▶ _Instructions to follow_
Read through the material below and copy each line in which the word "以用户为中心" occurs.

Data to process: Begin

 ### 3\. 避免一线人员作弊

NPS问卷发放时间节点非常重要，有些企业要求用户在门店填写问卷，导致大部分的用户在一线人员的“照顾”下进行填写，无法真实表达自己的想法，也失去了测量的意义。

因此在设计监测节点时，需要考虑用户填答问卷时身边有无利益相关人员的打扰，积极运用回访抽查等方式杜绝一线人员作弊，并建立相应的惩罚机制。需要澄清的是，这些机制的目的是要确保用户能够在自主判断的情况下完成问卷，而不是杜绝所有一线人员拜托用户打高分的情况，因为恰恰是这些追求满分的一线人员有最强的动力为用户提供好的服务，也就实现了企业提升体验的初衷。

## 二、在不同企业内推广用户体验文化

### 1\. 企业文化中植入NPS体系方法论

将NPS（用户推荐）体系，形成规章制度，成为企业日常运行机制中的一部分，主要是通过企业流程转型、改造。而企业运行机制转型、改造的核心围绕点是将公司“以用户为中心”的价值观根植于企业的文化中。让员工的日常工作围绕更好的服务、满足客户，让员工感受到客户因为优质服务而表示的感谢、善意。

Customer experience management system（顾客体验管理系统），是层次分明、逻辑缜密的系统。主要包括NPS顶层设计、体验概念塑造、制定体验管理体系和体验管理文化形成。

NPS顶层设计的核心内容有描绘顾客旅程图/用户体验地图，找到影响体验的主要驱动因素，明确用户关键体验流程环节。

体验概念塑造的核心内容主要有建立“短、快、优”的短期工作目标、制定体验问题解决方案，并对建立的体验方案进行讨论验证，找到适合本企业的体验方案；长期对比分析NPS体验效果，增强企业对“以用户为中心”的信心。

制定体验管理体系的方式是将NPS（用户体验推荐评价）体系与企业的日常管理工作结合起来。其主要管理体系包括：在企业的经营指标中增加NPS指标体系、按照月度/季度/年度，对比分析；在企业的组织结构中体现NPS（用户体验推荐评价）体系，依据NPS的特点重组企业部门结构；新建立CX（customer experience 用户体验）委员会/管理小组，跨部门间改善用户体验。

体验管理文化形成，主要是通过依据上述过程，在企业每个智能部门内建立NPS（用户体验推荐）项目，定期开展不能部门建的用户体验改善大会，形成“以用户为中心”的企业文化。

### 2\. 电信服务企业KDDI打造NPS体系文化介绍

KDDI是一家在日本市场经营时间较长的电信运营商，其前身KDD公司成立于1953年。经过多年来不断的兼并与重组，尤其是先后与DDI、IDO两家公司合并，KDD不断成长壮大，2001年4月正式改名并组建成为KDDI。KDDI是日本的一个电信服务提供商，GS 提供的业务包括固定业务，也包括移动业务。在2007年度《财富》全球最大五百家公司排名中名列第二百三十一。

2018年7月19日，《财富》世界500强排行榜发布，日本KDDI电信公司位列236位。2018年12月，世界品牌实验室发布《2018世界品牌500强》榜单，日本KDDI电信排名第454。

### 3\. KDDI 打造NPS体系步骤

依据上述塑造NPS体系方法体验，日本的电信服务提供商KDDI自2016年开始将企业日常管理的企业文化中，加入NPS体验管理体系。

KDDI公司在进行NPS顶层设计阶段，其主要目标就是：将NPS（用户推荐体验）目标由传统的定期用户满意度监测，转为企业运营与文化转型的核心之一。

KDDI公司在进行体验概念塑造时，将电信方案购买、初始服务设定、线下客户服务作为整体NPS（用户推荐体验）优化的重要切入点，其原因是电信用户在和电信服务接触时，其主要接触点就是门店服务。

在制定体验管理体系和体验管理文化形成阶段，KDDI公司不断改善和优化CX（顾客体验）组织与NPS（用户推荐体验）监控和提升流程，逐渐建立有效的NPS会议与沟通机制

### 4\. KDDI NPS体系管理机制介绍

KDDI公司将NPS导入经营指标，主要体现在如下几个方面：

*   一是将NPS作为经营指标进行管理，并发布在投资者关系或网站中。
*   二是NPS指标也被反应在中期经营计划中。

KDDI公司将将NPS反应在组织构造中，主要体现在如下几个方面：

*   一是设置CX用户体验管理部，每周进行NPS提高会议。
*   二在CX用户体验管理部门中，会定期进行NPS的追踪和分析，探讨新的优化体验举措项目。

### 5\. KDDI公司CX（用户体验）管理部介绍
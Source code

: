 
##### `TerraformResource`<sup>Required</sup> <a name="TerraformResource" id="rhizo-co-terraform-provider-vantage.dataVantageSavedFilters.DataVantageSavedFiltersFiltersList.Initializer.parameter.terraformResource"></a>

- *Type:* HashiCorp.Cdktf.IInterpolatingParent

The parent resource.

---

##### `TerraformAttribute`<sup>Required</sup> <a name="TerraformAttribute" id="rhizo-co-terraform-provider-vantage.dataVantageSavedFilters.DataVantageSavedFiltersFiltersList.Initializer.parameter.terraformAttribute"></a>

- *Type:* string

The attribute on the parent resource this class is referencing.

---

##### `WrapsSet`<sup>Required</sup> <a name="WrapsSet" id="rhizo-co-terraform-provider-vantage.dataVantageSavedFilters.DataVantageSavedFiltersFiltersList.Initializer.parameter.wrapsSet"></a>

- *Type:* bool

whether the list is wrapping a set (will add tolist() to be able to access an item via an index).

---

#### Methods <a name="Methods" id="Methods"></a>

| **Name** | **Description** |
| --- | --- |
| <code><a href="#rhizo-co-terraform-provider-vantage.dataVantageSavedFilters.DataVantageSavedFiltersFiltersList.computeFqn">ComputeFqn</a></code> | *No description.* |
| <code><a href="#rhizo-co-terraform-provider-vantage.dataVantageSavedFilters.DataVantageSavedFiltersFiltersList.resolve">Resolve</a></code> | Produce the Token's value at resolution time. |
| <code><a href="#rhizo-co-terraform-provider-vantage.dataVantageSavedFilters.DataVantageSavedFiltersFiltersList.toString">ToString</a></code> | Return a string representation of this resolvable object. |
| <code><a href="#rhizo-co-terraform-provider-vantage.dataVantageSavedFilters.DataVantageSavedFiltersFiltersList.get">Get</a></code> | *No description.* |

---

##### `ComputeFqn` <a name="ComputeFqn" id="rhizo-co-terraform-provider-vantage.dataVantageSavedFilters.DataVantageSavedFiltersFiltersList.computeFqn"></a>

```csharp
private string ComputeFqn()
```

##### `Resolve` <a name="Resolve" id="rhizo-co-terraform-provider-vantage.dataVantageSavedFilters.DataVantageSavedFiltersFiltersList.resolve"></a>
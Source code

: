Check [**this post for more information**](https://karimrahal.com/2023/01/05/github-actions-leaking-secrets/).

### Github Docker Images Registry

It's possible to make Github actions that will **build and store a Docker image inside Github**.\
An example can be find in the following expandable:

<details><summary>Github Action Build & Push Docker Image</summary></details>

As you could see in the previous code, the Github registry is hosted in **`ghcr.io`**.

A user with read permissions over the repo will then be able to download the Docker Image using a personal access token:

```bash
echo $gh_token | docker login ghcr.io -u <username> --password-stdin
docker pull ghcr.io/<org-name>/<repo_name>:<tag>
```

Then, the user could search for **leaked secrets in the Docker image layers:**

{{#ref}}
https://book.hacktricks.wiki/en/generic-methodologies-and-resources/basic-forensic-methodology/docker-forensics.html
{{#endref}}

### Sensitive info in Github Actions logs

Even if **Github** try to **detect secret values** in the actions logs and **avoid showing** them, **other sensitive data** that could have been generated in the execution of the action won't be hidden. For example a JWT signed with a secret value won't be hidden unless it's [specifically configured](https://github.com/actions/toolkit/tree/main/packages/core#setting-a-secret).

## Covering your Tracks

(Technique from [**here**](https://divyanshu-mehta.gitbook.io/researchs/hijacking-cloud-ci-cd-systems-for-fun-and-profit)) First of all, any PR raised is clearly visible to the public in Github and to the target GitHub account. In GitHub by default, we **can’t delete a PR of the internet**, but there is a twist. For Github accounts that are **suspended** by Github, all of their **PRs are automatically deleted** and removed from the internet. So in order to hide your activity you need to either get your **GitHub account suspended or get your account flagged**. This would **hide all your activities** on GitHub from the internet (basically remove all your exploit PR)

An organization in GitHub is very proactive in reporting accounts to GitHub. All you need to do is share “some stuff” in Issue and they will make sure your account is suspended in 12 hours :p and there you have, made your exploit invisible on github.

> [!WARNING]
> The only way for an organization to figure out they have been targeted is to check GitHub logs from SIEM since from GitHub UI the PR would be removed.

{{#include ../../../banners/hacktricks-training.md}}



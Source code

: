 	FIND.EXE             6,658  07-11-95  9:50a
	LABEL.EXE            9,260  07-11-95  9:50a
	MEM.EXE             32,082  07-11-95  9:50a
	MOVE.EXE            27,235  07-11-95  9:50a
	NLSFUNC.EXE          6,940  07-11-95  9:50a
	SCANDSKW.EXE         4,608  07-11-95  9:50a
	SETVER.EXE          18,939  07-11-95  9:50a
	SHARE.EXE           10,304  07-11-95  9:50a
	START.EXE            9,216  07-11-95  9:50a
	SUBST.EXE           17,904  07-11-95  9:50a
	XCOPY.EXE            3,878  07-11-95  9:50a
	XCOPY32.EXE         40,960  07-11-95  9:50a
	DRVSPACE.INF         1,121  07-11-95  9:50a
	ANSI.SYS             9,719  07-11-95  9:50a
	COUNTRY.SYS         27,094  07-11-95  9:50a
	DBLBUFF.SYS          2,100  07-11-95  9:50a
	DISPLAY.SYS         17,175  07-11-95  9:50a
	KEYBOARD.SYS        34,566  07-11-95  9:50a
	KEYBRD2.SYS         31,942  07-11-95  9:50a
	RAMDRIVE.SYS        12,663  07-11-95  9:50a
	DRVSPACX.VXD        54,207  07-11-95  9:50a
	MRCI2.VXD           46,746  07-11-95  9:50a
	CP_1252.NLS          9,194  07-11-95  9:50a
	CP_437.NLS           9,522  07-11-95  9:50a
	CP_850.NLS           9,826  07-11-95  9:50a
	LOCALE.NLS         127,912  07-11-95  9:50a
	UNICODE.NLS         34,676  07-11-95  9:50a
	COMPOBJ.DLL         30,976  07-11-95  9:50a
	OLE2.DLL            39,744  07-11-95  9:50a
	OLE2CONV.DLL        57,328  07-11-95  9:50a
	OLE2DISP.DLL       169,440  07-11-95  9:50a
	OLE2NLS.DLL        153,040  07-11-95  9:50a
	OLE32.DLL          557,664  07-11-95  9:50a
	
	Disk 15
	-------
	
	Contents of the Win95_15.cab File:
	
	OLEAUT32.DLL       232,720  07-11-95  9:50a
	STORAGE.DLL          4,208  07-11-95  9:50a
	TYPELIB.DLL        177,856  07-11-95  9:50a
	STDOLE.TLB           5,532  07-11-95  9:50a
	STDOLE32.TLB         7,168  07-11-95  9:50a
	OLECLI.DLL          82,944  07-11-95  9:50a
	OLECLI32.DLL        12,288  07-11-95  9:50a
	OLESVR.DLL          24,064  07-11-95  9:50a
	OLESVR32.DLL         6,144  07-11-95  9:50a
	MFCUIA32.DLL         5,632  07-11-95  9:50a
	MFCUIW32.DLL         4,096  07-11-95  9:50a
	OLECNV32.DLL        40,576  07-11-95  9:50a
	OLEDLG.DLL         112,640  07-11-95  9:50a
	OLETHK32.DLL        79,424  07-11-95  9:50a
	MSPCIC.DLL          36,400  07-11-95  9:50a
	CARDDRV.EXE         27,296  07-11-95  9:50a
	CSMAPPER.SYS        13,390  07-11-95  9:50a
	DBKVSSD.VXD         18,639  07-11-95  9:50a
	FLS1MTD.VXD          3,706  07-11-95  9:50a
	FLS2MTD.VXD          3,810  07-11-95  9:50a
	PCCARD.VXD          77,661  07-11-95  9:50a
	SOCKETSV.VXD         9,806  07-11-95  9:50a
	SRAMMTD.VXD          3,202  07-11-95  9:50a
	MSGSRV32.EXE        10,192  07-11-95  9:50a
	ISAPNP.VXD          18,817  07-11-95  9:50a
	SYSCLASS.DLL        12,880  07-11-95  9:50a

Data to process: End

▶ _Result_
将NPS（用户推荐）体系，形成规章制度，成为企业日常运行机制中的一部分，主要是通过企业流程转型、改造。而企业运行机制转型、改造的核心围绕点是将公司“以用户为中心”的价值观根植于企业的文化中。让员工的日常工作围绕更好的服务、满足客户，让员工感受到客户因为优质服务而表示的感谢、善意。
体验概念塑造的核心内容主要有建立“短、快、优”的短期工作目标、制定体验问题解决方案，并对建立的体验方案进行讨论验证，找到适合本企业的体验方案；长期对比分析NPS体验效果，增强企业对“以用户为中心”的信心。
体验管理文化形成，主要是通过依据上述过程，在企业每个智能部门内建立NPS（用户体验推荐）项目，定期开展不能部门建的用户体验改善大会，形成“以用户为中心”的企业文化。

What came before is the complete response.